● Exercise directions
Wherever a line in the data below holds "more", copy that line.

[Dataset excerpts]

------------------------------------------------

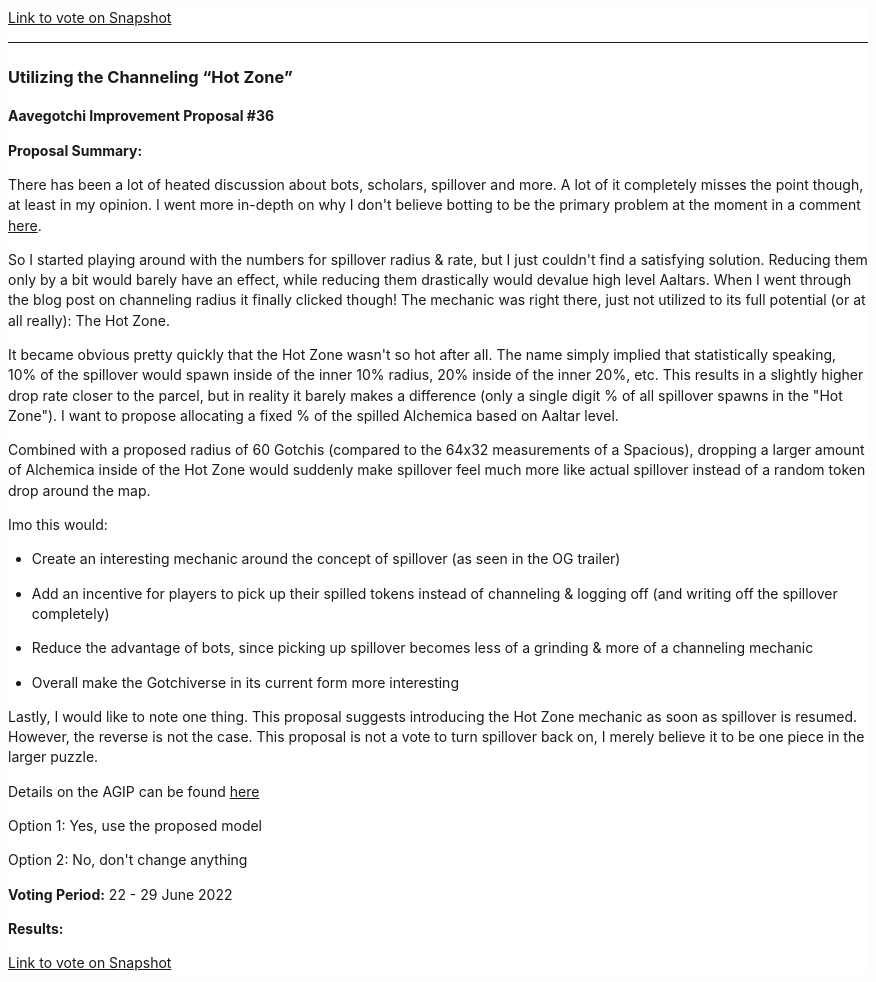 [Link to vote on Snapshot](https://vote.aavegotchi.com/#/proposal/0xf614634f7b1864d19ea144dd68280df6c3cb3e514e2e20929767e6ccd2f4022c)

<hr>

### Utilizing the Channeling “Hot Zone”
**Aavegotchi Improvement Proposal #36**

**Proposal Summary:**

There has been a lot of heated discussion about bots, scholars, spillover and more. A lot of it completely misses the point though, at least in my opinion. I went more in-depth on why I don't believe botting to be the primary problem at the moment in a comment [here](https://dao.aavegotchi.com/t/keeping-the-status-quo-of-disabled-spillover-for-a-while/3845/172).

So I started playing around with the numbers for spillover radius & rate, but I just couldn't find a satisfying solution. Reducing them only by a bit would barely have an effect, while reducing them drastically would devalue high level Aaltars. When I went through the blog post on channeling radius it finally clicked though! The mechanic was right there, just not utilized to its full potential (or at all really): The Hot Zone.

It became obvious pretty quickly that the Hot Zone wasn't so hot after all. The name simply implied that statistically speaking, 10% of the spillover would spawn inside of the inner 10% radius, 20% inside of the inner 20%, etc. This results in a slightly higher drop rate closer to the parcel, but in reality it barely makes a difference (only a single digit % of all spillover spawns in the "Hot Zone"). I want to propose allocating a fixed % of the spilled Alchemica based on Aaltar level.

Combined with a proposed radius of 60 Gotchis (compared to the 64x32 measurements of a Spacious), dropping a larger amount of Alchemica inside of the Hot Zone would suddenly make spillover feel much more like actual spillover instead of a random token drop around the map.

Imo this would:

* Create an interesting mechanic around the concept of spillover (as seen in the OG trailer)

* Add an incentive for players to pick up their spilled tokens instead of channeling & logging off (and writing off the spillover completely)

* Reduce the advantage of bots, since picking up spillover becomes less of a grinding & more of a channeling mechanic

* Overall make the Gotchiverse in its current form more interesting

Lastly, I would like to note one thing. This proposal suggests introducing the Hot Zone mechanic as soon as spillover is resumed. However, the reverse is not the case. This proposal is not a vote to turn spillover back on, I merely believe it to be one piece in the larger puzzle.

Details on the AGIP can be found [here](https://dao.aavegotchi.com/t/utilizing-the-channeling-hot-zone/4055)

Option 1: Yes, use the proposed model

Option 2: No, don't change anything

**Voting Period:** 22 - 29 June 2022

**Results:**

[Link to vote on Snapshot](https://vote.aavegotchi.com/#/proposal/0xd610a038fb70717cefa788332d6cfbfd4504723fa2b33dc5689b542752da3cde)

------------------------------------------------

● Written answer
There has been a lot of heated discussion about bots, scholars, spillover and more. A lot of it completely misses the point though, at least in my opinion. I went more in-depth on why I don't believe botting to be the primary problem at the moment in a comment [here](https://dao.aavegotchi.com/t/keeping-the-status-quo-of-disabled-spillover-for-a-while/3845/172).
Combined with a proposed radius of 60 Gotchis (compared to the 64x32 measurements of a Spacious), dropping a larger amount of Alchemica inside of the Hot Zone would suddenly make spillover feel much more like actual spillover instead of a random token drop around the map.
* Reduce the advantage of bots, since picking up spillover becomes less of a grinding & more of a channeling mechanic
* Overall make the Gotchiverse in its current form more interesting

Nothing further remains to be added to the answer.